I wish to draw attention to this part of the reply. He understood that British Rail:
cannot make a financial case for funding the scheme wholly themselves; nor can it show that sufficient additional funding would be available from other sources."—[Official Report, 17 June 1986; Vol. 99, c. 481.]Turning to the significance of the link between those two answers, it is right to sketch in the history of the project and, indeed, the projects. So far as I am concerned, they have dogged my every step in the House of Commons over a period of close on 20 years.On 22 July 1969, Dr. Dickson Mabon agreed to my request that a feasibility study of the Dornoch Firth should be made. That, I think, was one of the earliest references to the matter in the House. On 9 May 1972 in an Adjournment debate on the subject I deployed the arguments in favour of the road crossing at some length, and received a wholly negative reply from the then junior Minister at the Scottish Office, now the Secretary of State for Defence. I petitioned the House on behalf of my constituents in 1973, and pressed the Highlands and Islands Development Board to conduct an economic survey of its importance. In October 1975, that survey was completed. It was not until 1978 that Lord Kirkhill, then 297 the Minister of State, Scottish Office, announced, on 10 March, the then Labour Government's decision in principle to build the bridge.
Following the change of Government in 1979, however, once again the whole process went into slow motion. The then Parliamentary Under-Secretary of State, now the Secretary of State for Scotland, the right hon. and learned Member for Edinburgh, Pentlands (Mr. Rifkind) said on 17 June 1981, in answer to a question from me, that the earliest date for the crossing being constructed would be the financial year 1985–86. That is almost exactly five years ago. I draw attention to the considerable slippage that there has been in the Government's best hopes since that time.
There was a more encouraging response from the Parliamentary Under-Secretary of State for Scotland, the hon. Member for Argyll and Bute (Mr. MacKay), whose presence at the debate I particularly welcome as a Member of Parliament representing the Highlands, if not as the most munificent of Ministers. In July 1984, in the course of a debate in the Scottish Grand Committee, he told me that plans were going ahead as fast as possible, and it was hoped that work might begin in 1986. We are well into 1986, and we are now told by the Secretary of State for Scotland in a written answer of 18 June that work will not begin in 1986 and indeed, we shall be very lucky to see any work begun before 1987–88. We are told that that is contingent upon funds being made available.
I hope that in replying to the debate the Minister will have something to say about the funding of the road bridge because that is a matter of considerable importance. There are too many escape clauses in the Secretary of State's written answer to me. I fear very much that there may be further slippage in what has been a sorry tale of delay from the beginning.
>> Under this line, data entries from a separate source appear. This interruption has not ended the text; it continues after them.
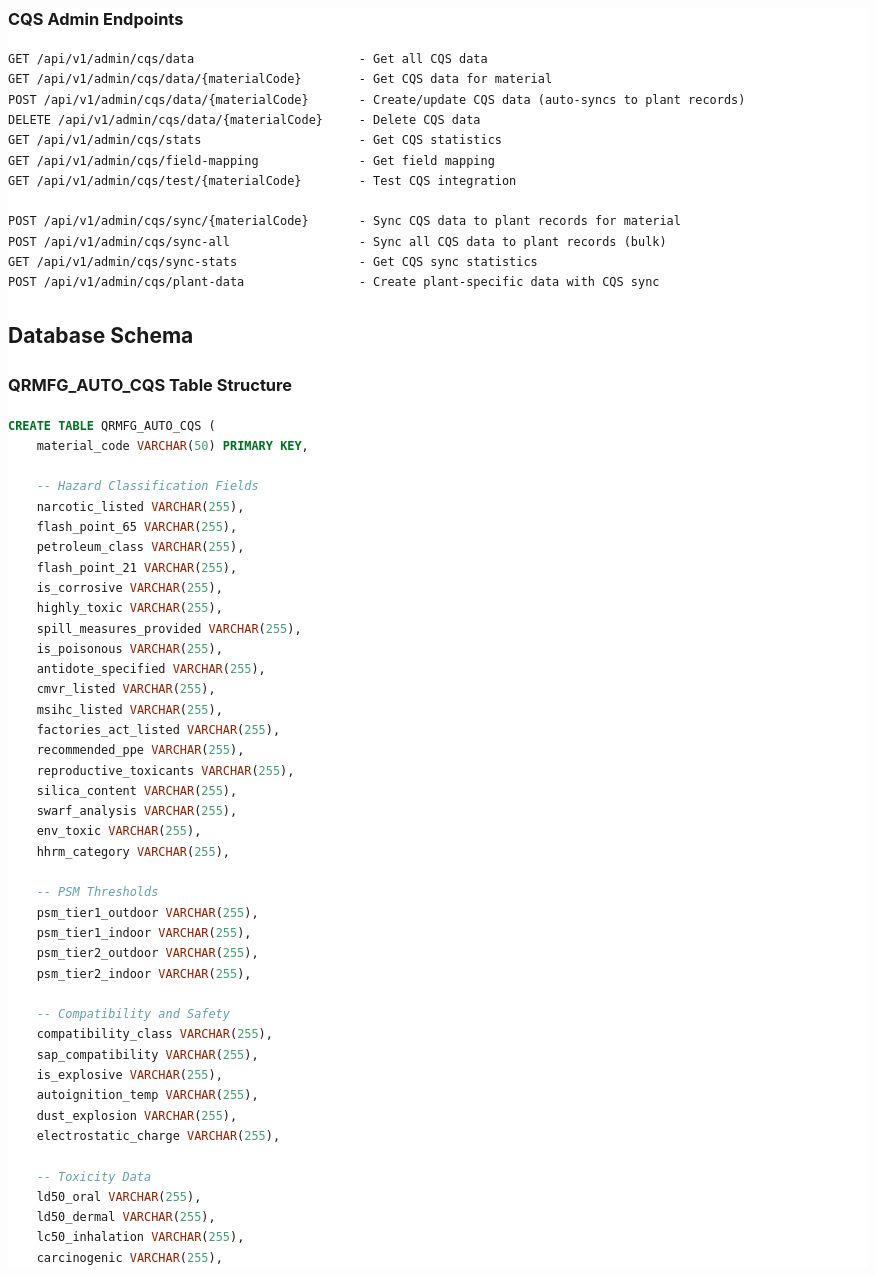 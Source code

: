 ### CQS Admin Endpoints
```
GET /api/v1/admin/cqs/data                       - Get all CQS data
GET /api/v1/admin/cqs/data/{materialCode}        - Get CQS data for material
POST /api/v1/admin/cqs/data/{materialCode}       - Create/update CQS data (auto-syncs to plant records)
DELETE /api/v1/admin/cqs/data/{materialCode}     - Delete CQS data
GET /api/v1/admin/cqs/stats                      - Get CQS statistics
GET /api/v1/admin/cqs/field-mapping              - Get field mapping
GET /api/v1/admin/cqs/test/{materialCode}        - Test CQS integration

POST /api/v1/admin/cqs/sync/{materialCode}       - Sync CQS data to plant records for material
POST /api/v1/admin/cqs/sync-all                  - Sync all CQS data to plant records (bulk)
GET /api/v1/admin/cqs/sync-stats                 - Get CQS sync statistics
POST /api/v1/admin/cqs/plant-data                - Create plant-specific data with CQS sync
```

## Database Schema

### QRMFG_AUTO_CQS Table Structure
```sql
CREATE TABLE QRMFG_AUTO_CQS (
    material_code VARCHAR(50) PRIMARY KEY,
    
    -- Hazard Classification Fields
    narcotic_listed VARCHAR(255),
    flash_point_65 VARCHAR(255),
    petroleum_class VARCHAR(255),
    flash_point_21 VARCHAR(255),
    is_corrosive VARCHAR(255),
    highly_toxic VARCHAR(255),
    spill_measures_provided VARCHAR(255),
    is_poisonous VARCHAR(255),
    antidote_specified VARCHAR(255),
    cmvr_listed VARCHAR(255),
    msihc_listed VARCHAR(255),
    factories_act_listed VARCHAR(255),
    recommended_ppe VARCHAR(255),
    reproductive_toxicants VARCHAR(255),
    silica_content VARCHAR(255),
    swarf_analysis VARCHAR(255),
    env_toxic VARCHAR(255),
    hhrm_category VARCHAR(255),
    
    -- PSM Thresholds
    psm_tier1_outdoor VARCHAR(255),
    psm_tier1_indoor VARCHAR(255),
    psm_tier2_outdoor VARCHAR(255),
    psm_tier2_indoor VARCHAR(255),
    
    -- Compatibility and Safety
    compatibility_class VARCHAR(255),
    sap_compatibility VARCHAR(255),
    is_explosive VARCHAR(255),
    autoignition_temp VARCHAR(255),
    dust_explosion VARCHAR(255),
    electrostatic_charge VARCHAR(255),
    
    -- Toxicity Data
    ld50_oral VARCHAR(255),
    ld50_dermal VARCHAR(255),
    lc50_inhalation VARCHAR(255),
    carcinogenic VARCHAR(255),
```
I turn now to the question of the associated rail bridge. This is a much more recent development. It is true that it was mooted in the initial economic study conducted by the Highlands and Islands Development Board back in 1975, and it did not find favour with the consultants who were employed by the Highlands and Islands Development Board at that time. The beginning of the modern proposal for the association of the rail bridge I think could be dated from the announcement of the then manager of British Rail, Scottish region, Mr. Christopher Green, on 17 January 1985, at a press conference held in Inverness following his first meeting with the Highlands Regional Council and the Highlands and Islands Development Board, that this was a proposal that British Rail favoured. In his statement he waxed lyrical about the prospects for the project and said that Sutherland could become a little Switzerland if it went ahead. He warned that if the major opportunity that he described was missed, the hour's difference between road and rail times could prove catastrophic for the line's future.
Mr. Green pointed out that the journey by rail would he 33 per cent. slower than the road journey if the rail bridge was not built. He said that he hoped that, as £300 million was being spent on the A9 between Perth and Wick there would be some investment in the railway. He said that there was a precedent for help from the Scottish Office and that the European Community looked favourably on equal treatment for road and rail.
That was a considerable launch for an exciting and imaginative proposal. I became involved in considerable discussion and a lightning exchange of letters with 298 ScotRail in the spring of that year. I made it plain at all times that I had two major concerns about the rail project, and I aired them in public at a meeting I held in Lairg that year. The concerns were that the loop, which has become known as the Lairg loop, should be kept open for a residual service, and that the plan to build the rail bridge should not delay the construction of the road bridge, whose importance to the revival and regeneration of the economy I regarded as paramount. That was always clearly understood to be my position by ScotRail and the Minister.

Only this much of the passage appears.